With private consumption forecast to expand about 4% this year after a record growth of 7% last year, there’s no need to stimulate demand across the board, Bank of Thailand (BOT) Governor Sethaput Suthiwartnarueput said in an interview on Tuesday.

The so-called digital wallet programme, which currently promises 10,000 baht each in cash to 50 million Thai citizens 16 years and older, should only cover the 15 million welfare cardholders, according to Sethaput.

While Sethaput’s comments are in line with a view previously articulated by the BOT, the timing of the remarks is bound to rattle the government and deepen a long-running feud between the two over how to handle the economy. Pushing the 500-billion baht cash programme through hasn’t been exactly easy: Prime Minister Srettha Thavisin’s administration has faced numerous questions over its funding and the roll out has been delayed multiple times.

Srettha has so far sidestepped opposition to the programme and touted it as a way to lift Thailand’s economy from years of sluggish growth.

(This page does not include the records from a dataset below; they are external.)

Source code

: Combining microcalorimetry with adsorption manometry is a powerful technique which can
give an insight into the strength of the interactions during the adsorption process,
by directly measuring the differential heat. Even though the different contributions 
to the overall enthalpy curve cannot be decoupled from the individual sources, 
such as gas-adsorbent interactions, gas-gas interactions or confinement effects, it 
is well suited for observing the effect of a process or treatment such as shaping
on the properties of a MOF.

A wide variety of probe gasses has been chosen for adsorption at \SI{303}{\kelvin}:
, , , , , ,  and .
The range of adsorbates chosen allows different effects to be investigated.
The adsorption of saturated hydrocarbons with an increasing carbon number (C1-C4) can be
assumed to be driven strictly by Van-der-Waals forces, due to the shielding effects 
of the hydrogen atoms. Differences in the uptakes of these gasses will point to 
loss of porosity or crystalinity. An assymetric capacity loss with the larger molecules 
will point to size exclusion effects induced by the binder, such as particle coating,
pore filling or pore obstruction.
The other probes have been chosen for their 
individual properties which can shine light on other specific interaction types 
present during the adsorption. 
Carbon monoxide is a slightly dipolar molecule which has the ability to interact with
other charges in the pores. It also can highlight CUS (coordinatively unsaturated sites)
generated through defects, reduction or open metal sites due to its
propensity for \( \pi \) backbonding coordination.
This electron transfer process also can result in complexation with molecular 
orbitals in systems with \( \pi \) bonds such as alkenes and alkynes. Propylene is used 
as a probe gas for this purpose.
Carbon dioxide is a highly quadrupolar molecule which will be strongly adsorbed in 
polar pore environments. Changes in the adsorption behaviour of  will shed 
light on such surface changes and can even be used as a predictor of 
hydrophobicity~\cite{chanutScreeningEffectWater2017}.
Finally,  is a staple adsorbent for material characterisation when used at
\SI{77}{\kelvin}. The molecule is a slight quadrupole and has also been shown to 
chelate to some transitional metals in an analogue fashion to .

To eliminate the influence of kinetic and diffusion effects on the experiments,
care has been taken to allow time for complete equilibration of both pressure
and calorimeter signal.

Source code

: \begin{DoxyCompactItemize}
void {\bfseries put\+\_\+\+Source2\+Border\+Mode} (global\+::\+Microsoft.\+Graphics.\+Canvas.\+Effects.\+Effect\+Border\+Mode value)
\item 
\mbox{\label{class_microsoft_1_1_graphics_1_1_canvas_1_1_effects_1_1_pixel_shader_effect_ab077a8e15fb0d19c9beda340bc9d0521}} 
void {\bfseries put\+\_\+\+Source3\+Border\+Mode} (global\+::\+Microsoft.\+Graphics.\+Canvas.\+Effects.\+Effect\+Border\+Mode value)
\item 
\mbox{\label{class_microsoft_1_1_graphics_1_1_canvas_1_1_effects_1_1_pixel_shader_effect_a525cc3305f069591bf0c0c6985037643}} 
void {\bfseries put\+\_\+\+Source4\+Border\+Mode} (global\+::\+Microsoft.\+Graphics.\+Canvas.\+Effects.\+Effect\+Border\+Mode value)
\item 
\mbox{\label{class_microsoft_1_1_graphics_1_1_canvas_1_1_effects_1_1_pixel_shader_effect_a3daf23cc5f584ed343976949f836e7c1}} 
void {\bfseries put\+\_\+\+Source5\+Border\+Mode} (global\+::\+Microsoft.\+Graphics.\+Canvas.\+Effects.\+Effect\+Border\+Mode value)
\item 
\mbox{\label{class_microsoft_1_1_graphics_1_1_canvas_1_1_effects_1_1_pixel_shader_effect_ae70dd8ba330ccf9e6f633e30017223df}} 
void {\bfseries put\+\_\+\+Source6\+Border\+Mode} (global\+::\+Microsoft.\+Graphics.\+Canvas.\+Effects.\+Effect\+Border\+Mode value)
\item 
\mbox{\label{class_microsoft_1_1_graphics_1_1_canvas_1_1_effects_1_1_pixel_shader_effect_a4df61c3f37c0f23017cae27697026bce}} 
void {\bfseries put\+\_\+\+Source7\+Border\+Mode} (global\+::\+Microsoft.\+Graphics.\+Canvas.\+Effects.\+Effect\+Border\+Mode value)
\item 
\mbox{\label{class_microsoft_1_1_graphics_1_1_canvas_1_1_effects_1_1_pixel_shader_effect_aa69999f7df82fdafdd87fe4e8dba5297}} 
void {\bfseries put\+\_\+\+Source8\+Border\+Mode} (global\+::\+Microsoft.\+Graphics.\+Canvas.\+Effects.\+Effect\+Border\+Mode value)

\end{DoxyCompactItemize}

The digital wallet will have a “whirlwind” impact on stimulating the economy, the premier told the parliament on Wednesday, adding the tax revenue generated from the programme will be used to boost the nation’s competitiveness, he said.

“If you want to do the scheme, it is better to do it in a targeted way and also a smaller way,” Sethaput said. “We don’t see the need to try to stimulate consumption across the board.”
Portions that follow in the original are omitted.